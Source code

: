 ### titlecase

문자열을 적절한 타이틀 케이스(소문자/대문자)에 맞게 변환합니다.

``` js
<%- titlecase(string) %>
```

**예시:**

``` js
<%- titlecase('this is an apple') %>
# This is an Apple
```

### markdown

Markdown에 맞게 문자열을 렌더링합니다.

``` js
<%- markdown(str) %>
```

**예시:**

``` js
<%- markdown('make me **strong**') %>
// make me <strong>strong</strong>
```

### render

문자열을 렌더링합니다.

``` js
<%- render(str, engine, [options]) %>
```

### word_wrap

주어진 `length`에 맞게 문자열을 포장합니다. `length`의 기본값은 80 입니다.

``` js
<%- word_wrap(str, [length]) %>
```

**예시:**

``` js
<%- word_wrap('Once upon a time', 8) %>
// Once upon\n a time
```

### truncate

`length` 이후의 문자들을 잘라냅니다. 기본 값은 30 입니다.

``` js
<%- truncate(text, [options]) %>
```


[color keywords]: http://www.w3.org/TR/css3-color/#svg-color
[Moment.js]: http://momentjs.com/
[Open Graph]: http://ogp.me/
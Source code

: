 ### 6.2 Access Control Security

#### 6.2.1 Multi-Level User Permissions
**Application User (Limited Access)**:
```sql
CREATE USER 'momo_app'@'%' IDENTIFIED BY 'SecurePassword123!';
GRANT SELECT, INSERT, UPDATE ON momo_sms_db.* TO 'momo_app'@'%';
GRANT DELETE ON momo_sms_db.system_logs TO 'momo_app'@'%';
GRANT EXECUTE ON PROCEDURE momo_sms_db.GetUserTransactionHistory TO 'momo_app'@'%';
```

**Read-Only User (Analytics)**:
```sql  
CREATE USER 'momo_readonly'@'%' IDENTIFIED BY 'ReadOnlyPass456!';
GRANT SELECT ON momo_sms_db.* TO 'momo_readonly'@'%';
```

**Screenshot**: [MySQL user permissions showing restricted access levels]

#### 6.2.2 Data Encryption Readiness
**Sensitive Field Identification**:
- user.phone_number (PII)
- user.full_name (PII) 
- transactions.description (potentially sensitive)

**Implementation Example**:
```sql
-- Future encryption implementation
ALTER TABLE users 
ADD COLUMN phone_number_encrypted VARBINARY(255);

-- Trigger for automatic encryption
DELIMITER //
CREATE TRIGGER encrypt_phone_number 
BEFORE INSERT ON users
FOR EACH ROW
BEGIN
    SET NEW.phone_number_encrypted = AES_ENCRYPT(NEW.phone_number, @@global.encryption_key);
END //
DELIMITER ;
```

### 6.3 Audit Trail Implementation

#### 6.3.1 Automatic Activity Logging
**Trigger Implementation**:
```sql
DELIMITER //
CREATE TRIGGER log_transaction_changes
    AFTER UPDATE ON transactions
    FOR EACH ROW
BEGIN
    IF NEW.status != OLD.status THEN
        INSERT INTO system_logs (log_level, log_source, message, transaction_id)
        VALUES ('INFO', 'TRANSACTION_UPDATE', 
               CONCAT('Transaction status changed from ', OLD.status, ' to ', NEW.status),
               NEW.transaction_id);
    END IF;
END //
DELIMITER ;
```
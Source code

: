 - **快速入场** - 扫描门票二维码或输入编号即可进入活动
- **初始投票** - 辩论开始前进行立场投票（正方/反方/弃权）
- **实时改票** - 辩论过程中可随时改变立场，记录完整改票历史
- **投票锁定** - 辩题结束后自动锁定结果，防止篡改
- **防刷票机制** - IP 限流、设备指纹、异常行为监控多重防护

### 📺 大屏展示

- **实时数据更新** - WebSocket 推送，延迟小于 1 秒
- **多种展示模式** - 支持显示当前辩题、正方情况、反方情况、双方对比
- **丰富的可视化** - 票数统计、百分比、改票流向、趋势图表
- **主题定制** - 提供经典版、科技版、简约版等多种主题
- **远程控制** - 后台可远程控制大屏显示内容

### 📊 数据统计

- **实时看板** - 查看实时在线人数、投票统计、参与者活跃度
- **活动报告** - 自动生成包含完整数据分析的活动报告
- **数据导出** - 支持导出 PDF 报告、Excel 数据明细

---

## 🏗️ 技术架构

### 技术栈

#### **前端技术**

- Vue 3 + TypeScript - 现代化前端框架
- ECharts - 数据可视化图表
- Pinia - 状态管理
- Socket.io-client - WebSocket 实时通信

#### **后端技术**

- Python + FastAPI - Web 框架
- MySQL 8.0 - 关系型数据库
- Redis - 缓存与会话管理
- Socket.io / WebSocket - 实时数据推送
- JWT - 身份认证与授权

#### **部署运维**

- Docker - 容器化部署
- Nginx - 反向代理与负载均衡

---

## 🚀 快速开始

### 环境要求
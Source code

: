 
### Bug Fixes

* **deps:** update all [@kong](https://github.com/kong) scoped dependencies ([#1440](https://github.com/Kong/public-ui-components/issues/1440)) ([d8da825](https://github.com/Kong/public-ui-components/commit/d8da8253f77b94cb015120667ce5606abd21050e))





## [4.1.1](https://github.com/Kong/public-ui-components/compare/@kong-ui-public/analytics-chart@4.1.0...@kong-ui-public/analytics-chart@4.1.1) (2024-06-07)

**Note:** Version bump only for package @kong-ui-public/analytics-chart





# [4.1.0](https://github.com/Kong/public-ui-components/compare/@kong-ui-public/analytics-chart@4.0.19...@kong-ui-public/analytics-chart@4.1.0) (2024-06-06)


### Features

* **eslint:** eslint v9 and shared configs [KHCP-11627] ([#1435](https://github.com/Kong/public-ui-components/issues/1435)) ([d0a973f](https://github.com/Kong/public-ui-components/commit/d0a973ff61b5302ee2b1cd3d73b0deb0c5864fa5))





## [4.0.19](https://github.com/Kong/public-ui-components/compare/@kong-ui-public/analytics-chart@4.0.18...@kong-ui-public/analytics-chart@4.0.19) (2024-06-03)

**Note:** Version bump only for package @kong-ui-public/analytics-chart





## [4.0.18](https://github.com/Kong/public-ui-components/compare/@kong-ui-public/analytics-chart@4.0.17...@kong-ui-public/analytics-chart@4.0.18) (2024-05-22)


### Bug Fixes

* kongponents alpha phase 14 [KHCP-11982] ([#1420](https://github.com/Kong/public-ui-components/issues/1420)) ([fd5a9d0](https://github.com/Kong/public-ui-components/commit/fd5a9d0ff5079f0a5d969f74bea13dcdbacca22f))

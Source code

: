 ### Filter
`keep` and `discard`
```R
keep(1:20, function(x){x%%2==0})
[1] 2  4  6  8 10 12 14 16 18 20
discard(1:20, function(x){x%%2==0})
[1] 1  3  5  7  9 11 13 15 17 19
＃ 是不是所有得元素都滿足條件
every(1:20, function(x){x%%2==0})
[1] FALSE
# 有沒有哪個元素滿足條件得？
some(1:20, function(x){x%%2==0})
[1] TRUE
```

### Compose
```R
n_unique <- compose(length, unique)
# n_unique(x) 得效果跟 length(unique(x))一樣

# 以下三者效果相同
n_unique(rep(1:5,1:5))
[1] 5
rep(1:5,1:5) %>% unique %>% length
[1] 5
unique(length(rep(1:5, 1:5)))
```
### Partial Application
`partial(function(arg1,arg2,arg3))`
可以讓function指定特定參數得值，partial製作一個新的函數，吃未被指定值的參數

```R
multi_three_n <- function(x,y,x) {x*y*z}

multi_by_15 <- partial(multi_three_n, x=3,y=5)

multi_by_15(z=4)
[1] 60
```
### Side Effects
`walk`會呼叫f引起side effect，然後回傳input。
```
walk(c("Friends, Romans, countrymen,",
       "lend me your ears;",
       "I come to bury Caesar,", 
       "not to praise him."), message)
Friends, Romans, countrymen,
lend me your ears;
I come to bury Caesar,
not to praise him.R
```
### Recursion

# # # #

_Task directions_.
Tally, in the data above, the lines where the word "bury" occurs, and give the figure alone.

_Answer box_.
2